As it got darker, the concrete roof and walls of the landing in which she had set her campfire made a warm square in the surrounding darkness, but all that did was make me feel the chill of the evening coming in. It was colder than it had been, and you didn’t have to have a dog’s nose to smell the rain in the air. Jip walked up the steps and looked at her. She ignored him. He sat down and barked at her. She might as well have been deaf for all the attention she paid him.

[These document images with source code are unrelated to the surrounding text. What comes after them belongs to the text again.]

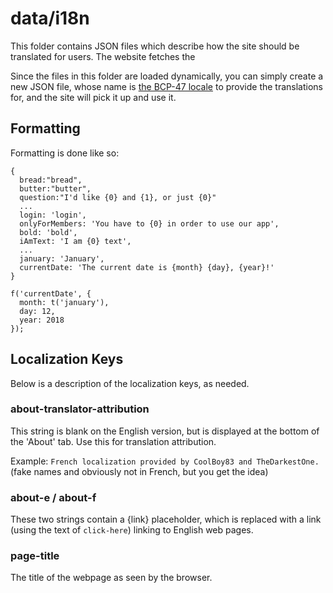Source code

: # data/i18n

This folder contains JSON files which describe how the site should be translated for users. The website fetches the

Since the files in this folder are loaded dynamically, you can simply create a new JSON file, whose name is [the BCP-47 locale](https://www.freecodecamp.org/news/how-to-get-started-with-internationalization-in-javascript-c09a0d2cd834/) to provide the translations for, and the site will pick it up and use it.

## Formatting

Formatting is done like so:

```
{
  bread:"bread",
  butter:"butter",
  question:"I'd like {0} and {1}, or just {0}"
  ...
  login: 'login',
  onlyForMembers: 'You have to {0} in order to use our app',
  bold: 'bold',
  iAmText: 'I am {0} text',
  ...
  january: 'January',
  currentDate: 'The current date is {month} {day}, {year}!'
}
```

```
f('currentDate', {
  month: t('january'),
  day: 12,
  year: 2018
});
```

## Localization Keys

Below is a description of the localization keys, as needed.

### about-translator-attribution

This string is blank on the English version, but is displayed at the bottom of the 'About' tab. Use this for translation attribution.

Example: `French localization provided by CoolBoy83 and TheDarkestOne.` (fake names and obviously not in French, but you get the idea)

### about-e / about-f

These two strings contain a {link} placeholder, which is replaced with a link (using the text of `click-here`) linking to English web pages.

### page-title

The title of the webpage as seen by the browser.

She gave me no food, no water and just left me sitting against the seat frames. I tried sawing the wire against the old metal stanchions, but it was too painful and, from what I could feel with my fingers, all I was doing was cleaning the corrosion off them, taking it back to the smooth metal beneath. The wire seemed no closer to breaking and I stopped. If anything was going to get sawed through, it was my wrists. I had no choice but to sit it out. Literally sit, because she didn’t bring me my bedroll or allow me to lie down. I’ve spent uncomf
ortable nights in strange places, and can sleep almost anywhere if I’m tired enough, but that started out as the worst night of all. Then things went downhill. And then—with the visitors—they fell off a cliff.
To begin with there was the physical discomfort. The longer I sat, the less of me there seemed to be to provide some kind of padding between the cold concrete and my bones. Then there was the awkwardness of sitting with my hands behind me. It made my shoulders and my neck ache, and it made my arms numb. I kept wiggling my fingers to make sure I wasn’t losing circulation. The least uncomfortable position was to let my head lean back until it rested on the plastic seat bottom, which left me staring up into the night sky, but did rest my neck a little.
It didn’t rest my brain though, and it was that as much as the physical discomfort that kept me awake. I tried to keep it calm, but I had no luck with that. It raced away, whirling furiously round and round like a windmill in a high wind. I kept replaying everything that had happened since I encountered John Dark. I had thought we had a sort of trust between us. She had certainly helped me—rescued me even—and I in turn had helped her with her wound. I had imagined we had also found a way to understand each other with our miming and pointing at words in the dictionary.